*TO DO*. Return only these lines, exactly: the one containing "<h1>about this project</h1>" and every line after it in the listing.

*DATA FOR REVIEW*.
[Start of Attachment]

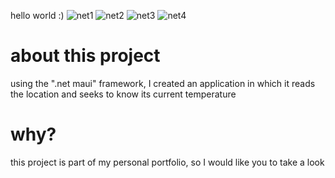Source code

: hello world :)
![net1](https://user-images.githubusercontent.com/119132929/212192647-b673ce5f-8937-408d-9162-ee8386709f9b.JPG)
![net2](https://user-images.githubusercontent.com/119132929/212192649-140bb440-a7f2-42ff-9bb7-41132f231e9b.JPG)
![net3](https://user-images.githubusercontent.com/119132929/212192653-8c379d05-9880-4fbd-a0b0-2f1fed2ed4da.JPG)
![net4](https://user-images.githubusercontent.com/119132929/212192645-ddc342dc-362f-4c8e-9507-06e1013e609a.JPG)

<h1>about this project</h1>

<p>
    using the ".net maui" framework, I created an application in which it reads the location and seeks to know its
    current temperature</p>
    
   <h1>why?</h1>

<p>this project is part of my personal portfolio, so I would like you to take a look</p>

[End of Attachment]

*THE COMPLETED TASK*.
<h1>about this project</h1>

<p>
    using the ".net maui" framework, I created an application in which it reads the location and seeks to know its
    current temperature</p>
    
   <h1>why?</h1>

<p>this project is part of my personal portfolio, so I would like you to take a look</p>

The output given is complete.